> _Exercise directions_
What is the number of lines in the listing that contain "donate"? Give that number only.
--- START ---
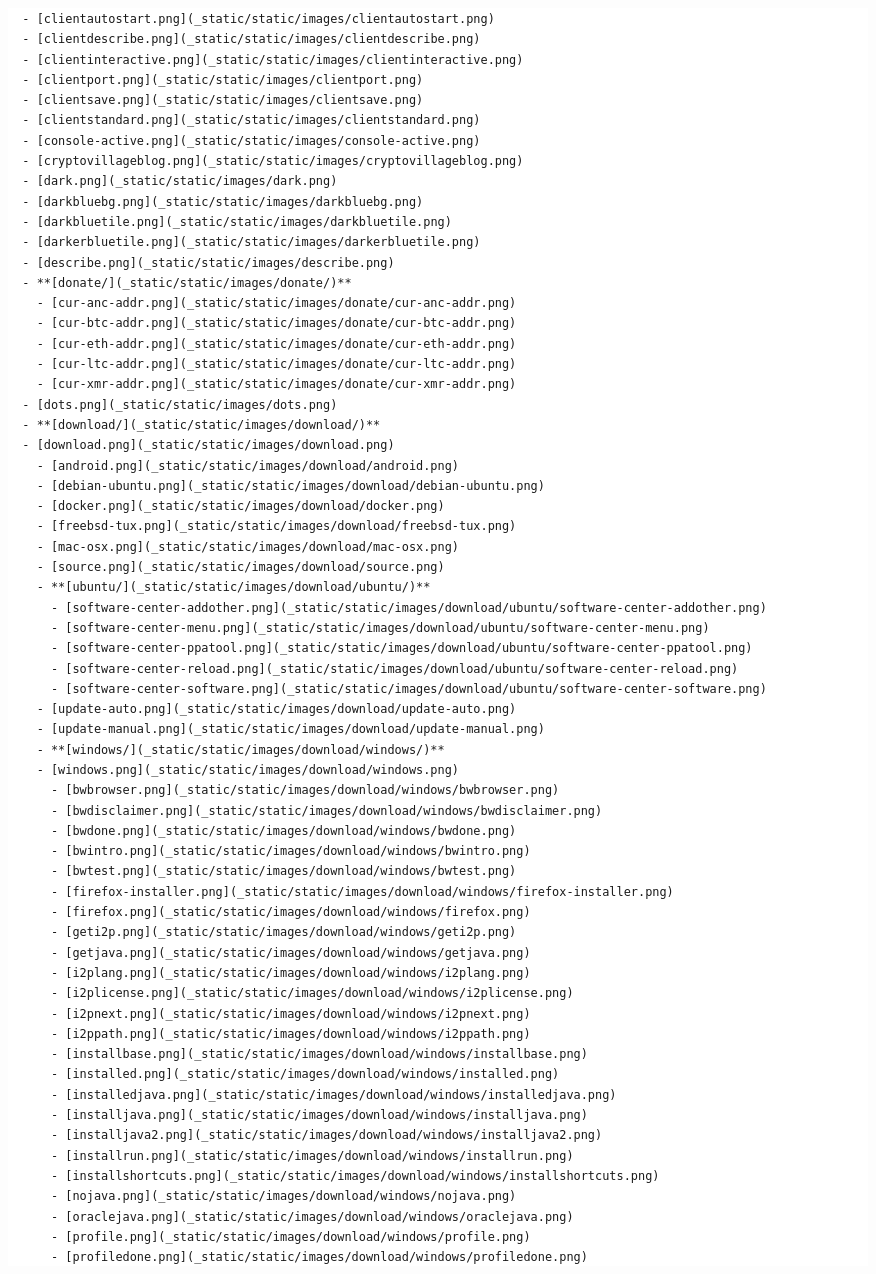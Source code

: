       - [clientautostart.png](_static/static/images/clientautostart.png)
      - [clientdescribe.png](_static/static/images/clientdescribe.png)
      - [clientinteractive.png](_static/static/images/clientinteractive.png)
      - [clientport.png](_static/static/images/clientport.png)
      - [clientsave.png](_static/static/images/clientsave.png)
      - [clientstandard.png](_static/static/images/clientstandard.png)
      - [console-active.png](_static/static/images/console-active.png)
      - [cryptovillageblog.png](_static/static/images/cryptovillageblog.png)
      - [dark.png](_static/static/images/dark.png)
      - [darkbluebg.png](_static/static/images/darkbluebg.png)
      - [darkbluetile.png](_static/static/images/darkbluetile.png)
      - [darkerbluetile.png](_static/static/images/darkerbluetile.png)
      - [describe.png](_static/static/images/describe.png)
      - **[donate/](_static/static/images/donate/)**
        - [cur-anc-addr.png](_static/static/images/donate/cur-anc-addr.png)
        - [cur-btc-addr.png](_static/static/images/donate/cur-btc-addr.png)
        - [cur-eth-addr.png](_static/static/images/donate/cur-eth-addr.png)
        - [cur-ltc-addr.png](_static/static/images/donate/cur-ltc-addr.png)
        - [cur-xmr-addr.png](_static/static/images/donate/cur-xmr-addr.png)
      - [dots.png](_static/static/images/dots.png)
      - **[download/](_static/static/images/download/)**
      - [download.png](_static/static/images/download.png)
        - [android.png](_static/static/images/download/android.png)
        - [debian-ubuntu.png](_static/static/images/download/debian-ubuntu.png)
        - [docker.png](_static/static/images/download/docker.png)
        - [freebsd-tux.png](_static/static/images/download/freebsd-tux.png)
        - [mac-osx.png](_static/static/images/download/mac-osx.png)
        - [source.png](_static/static/images/download/source.png)
        - **[ubuntu/](_static/static/images/download/ubuntu/)**
          - [software-center-addother.png](_static/static/images/download/ubuntu/software-center-addother.png)
          - [software-center-menu.png](_static/static/images/download/ubuntu/software-center-menu.png)
          - [software-center-ppatool.png](_static/static/images/download/ubuntu/software-center-ppatool.png)
          - [software-center-reload.png](_static/static/images/download/ubuntu/software-center-reload.png)
          - [software-center-software.png](_static/static/images/download/ubuntu/software-center-software.png)
        - [update-auto.png](_static/static/images/download/update-auto.png)
        - [update-manual.png](_static/static/images/download/update-manual.png)
        - **[windows/](_static/static/images/download/windows/)**
        - [windows.png](_static/static/images/download/windows.png)
          - [bwbrowser.png](_static/static/images/download/windows/bwbrowser.png)
          - [bwdisclaimer.png](_static/static/images/download/windows/bwdisclaimer.png)
          - [bwdone.png](_static/static/images/download/windows/bwdone.png)
          - [bwintro.png](_static/static/images/download/windows/bwintro.png)
          - [bwtest.png](_static/static/images/download/windows/bwtest.png)
          - [firefox-installer.png](_static/static/images/download/windows/firefox-installer.png)
          - [firefox.png](_static/static/images/download/windows/firefox.png)
          - [geti2p.png](_static/static/images/download/windows/geti2p.png)
          - [getjava.png](_static/static/images/download/windows/getjava.png)
          - [i2plang.png](_static/static/images/download/windows/i2plang.png)
          - [i2plicense.png](_static/static/images/download/windows/i2plicense.png)
          - [i2pnext.png](_static/static/images/download/windows/i2pnext.png)
          - [i2ppath.png](_static/static/images/download/windows/i2ppath.png)
          - [installbase.png](_static/static/images/download/windows/installbase.png)
          - [installed.png](_static/static/images/download/windows/installed.png)
          - [installedjava.png](_static/static/images/download/windows/installedjava.png)
          - [installjava.png](_static/static/images/download/windows/installjava.png)
          - [installjava2.png](_static/static/images/download/windows/installjava2.png)
          - [installrun.png](_static/static/images/download/windows/installrun.png)
          - [installshortcuts.png](_static/static/images/download/windows/installshortcuts.png)
          - [nojava.png](_static/static/images/download/windows/nojava.png)
          - [oraclejava.png](_static/static/images/download/windows/oraclejava.png)
          - [profile.png](_static/static/images/download/windows/profile.png)
          - [profiledone.png](_static/static/images/download/windows/profiledone.png)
--- END ---
> _Task solution_
6